BEGIN Information provided

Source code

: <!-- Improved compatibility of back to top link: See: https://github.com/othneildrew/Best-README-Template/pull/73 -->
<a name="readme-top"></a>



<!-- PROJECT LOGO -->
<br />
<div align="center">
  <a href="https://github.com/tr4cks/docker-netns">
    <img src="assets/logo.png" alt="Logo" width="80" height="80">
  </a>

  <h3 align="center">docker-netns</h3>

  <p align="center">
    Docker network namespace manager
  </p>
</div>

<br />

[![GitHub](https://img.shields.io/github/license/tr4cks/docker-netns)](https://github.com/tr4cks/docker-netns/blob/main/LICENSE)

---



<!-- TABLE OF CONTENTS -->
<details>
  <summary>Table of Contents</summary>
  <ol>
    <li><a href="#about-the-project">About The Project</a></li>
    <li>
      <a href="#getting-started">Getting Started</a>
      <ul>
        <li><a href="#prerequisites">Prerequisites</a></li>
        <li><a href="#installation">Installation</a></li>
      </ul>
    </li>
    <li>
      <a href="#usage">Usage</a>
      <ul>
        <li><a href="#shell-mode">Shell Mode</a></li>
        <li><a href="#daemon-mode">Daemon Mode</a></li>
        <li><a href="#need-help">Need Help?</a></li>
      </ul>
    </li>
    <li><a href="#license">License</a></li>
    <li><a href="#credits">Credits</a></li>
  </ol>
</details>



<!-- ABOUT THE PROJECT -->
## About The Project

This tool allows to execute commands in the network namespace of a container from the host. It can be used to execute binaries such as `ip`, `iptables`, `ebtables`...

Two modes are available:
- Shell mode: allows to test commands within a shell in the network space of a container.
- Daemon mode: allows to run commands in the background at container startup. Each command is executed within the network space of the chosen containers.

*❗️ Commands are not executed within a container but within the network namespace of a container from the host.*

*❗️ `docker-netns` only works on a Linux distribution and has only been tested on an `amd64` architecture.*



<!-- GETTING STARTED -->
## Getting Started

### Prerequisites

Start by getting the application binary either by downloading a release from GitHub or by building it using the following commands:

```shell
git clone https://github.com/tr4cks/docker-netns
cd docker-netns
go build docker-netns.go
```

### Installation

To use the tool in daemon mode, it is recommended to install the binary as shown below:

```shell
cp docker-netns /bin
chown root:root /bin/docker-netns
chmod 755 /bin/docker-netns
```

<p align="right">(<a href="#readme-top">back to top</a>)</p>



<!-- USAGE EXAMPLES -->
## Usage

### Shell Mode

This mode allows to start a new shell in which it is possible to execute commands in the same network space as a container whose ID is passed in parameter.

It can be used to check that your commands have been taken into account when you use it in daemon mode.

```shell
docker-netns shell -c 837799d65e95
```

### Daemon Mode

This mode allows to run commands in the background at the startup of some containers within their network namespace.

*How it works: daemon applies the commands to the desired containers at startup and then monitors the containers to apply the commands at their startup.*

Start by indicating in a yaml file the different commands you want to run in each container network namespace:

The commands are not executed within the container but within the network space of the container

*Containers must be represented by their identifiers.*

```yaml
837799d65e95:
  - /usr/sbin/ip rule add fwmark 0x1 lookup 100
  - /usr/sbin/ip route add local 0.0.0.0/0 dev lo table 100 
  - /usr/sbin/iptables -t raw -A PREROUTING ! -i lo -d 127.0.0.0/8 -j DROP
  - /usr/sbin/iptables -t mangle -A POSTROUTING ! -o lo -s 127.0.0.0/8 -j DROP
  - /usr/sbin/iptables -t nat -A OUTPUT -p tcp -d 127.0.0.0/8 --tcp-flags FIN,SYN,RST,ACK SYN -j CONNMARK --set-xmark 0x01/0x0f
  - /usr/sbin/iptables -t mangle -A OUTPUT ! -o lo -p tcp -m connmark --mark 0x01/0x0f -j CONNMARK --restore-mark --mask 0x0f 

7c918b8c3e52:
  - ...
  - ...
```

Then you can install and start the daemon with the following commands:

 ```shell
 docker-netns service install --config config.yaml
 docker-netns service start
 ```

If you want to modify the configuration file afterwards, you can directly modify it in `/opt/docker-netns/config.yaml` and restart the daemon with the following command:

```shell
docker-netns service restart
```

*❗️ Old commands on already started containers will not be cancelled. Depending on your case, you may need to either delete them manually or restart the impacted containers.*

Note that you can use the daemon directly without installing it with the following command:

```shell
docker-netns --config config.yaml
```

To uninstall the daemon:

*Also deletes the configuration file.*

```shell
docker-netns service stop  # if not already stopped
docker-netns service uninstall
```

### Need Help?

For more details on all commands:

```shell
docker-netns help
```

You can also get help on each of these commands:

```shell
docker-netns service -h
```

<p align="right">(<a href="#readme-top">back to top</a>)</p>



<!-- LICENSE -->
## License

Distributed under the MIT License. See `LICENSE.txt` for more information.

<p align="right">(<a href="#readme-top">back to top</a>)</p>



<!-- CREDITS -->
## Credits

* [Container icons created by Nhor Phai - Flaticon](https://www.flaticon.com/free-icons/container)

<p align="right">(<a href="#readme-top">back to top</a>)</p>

END Information provided

▶ [The problem] Each entry above must be set down again without alteration.

▶ [Task response]
Source code

: <!-- Improved compatibility of back to top link: See: https://github.com/othneildrew/Best-README-Template/pull/73 -->
<a name="readme-top"></a>



<!-- PROJECT LOGO -->
<br />
<div align="center">
  <a href="https://github.com/tr4cks/docker-netns">
    <img src="assets/logo.png" alt="Logo" width="80" height="80">
  </a>

  <h3 align="center">docker-netns</h3>

  <p align="center">
    Docker network namespace manager
  </p>
</div>

<br />

[![GitHub](https://img.shields.io/github/license/tr4cks/docker-netns)](https://github.com/tr4cks/docker-netns/blob/main/LICENSE)

---



<!-- TABLE OF CONTENTS -->
<details>
  <summary>Table of Contents</summary>
  <ol>
    <li><a href="#about-the-project">About The Project</a></li>
    <li>
      <a href="#getting-started">Getting Started</a>
      <ul>
        <li><a href="#prerequisites">Prerequisites</a></li>
        <li><a href="#installation">Installation</a></li>
      </ul>
    </li>
    <li>
      <a href="#usage">Usage</a>
      <ul>
        <li><a href="#shell-mode">Shell Mode</a></li>
        <li><a href="#daemon-mode">Daemon Mode</a></li>
        <li><a href="#need-help">Need Help?</a></li>
      </ul>
    </li>
    <li><a href="#license">License</a></li>
    <li><a href="#credits">Credits</a></li>
  </ol>
</details>



<!-- ABOUT THE PROJECT -->
## About The Project

This tool allows to execute commands in the network namespace of a container from the host. It can be used to execute binaries such as `ip`, `iptables`, `ebtables`...

Two modes are available:
- Shell mode: allows to test commands within a shell in the network space of a container.
- Daemon mode: allows to run commands in the background at container startup. Each command is executed within the network space of the chosen containers.

*❗️ Commands are not executed within a container but within the network namespace of a container from the host.*

*❗️ `docker-netns` only works on a Linux distribution and has only been tested on an `amd64` architecture.*



<!-- GETTING STARTED -->
## Getting Started

### Prerequisites

Start by getting the application binary either by downloading a release from GitHub or by building it using the following commands:

```shell
git clone https://github.com/tr4cks/docker-netns
cd docker-netns
go build docker-netns.go
```

### Installation

To use the tool in daemon mode, it is recommended to install the binary as shown below:

```shell
cp docker-netns /bin
chown root:root /bin/docker-netns
chmod 755 /bin/docker-netns
```

<p align="right">(<a href="#readme-top">back to top</a>)</p>



<!-- USAGE EXAMPLES -->
## Usage

### Shell Mode

This mode allows to start a new shell in which it is possible to execute commands in the same network space as a container whose ID is passed in parameter.

It can be used to check that your commands have been taken into account when you use it in daemon mode.

```shell
docker-netns shell -c 837799d65e95
```

### Daemon Mode

This mode allows to run commands in the background at the startup of some containers within their network namespace.

*How it works: daemon applies the commands to the desired containers at startup and then monitors the containers to apply the commands at their startup.*

Start by indicating in a yaml file the different commands you want to run in each container network namespace:

The commands are not executed within the container but within the network space of the container

*Containers must be represented by their identifiers.*

```yaml
837799d65e95:
  - /usr/sbin/ip rule add fwmark 0x1 lookup 100
  - /usr/sbin/ip route add local 0.0.0.0/0 dev lo table 100 
  - /usr/sbin/iptables -t raw -A PREROUTING ! -i lo -d 127.0.0.0/8 -j DROP
  - /usr/sbin/iptables -t mangle -A POSTROUTING ! -o lo -s 127.0.0.0/8 -j DROP
  - /usr/sbin/iptables -t nat -A OUTPUT -p tcp -d 127.0.0.0/8 --tcp-flags FIN,SYN,RST,ACK SYN -j CONNMARK --set-xmark 0x01/0x0f
  - /usr/sbin/iptables -t mangle -A OUTPUT ! -o lo -p tcp -m connmark --mark 0x01/0x0f -j CONNMARK --restore-mark --mask 0x0f 

7c918b8c3e52:
  - ...
  - ...
```

Then you can install and start the daemon with the following commands:

 ```shell
 docker-netns service install --config config.yaml
 docker-netns service start
 ```

If you want to modify the configuration file afterwards, you can directly modify it in `/opt/docker-netns/config.yaml` and restart the daemon with the following command:

```shell
docker-netns service restart
```

*❗️ Old commands on already started containers will not be cancelled. Depending on your case, you may need to either delete them manually or restart the impacted containers.*

Note that you can use the daemon directly without installing it with the following command:

```shell
docker-netns --config config.yaml
```

To uninstall the daemon:

*Also deletes the configuration file.*

```shell
docker-netns service stop  # if not already stopped
docker-netns service uninstall
```

### Need Help?

For more details on all commands:

```shell
docker-netns help
```

You can also get help on each of these commands:

```shell
docker-netns service -h
```

<p align="right">(<a href="#readme-top">back to top</a>)</p>



<!-- LICENSE -->
## License

Distributed under the MIT License. See `LICENSE.txt` for more information.

<p align="right">(<a href="#readme-top">back to top</a>)</p>



<!-- CREDITS -->
## Credits

* [Container icons created by Nhor Phai - Flaticon](https://www.flaticon.com/free-icons/container)

<p align="right">(<a href="#readme-top">back to top</a>)</p>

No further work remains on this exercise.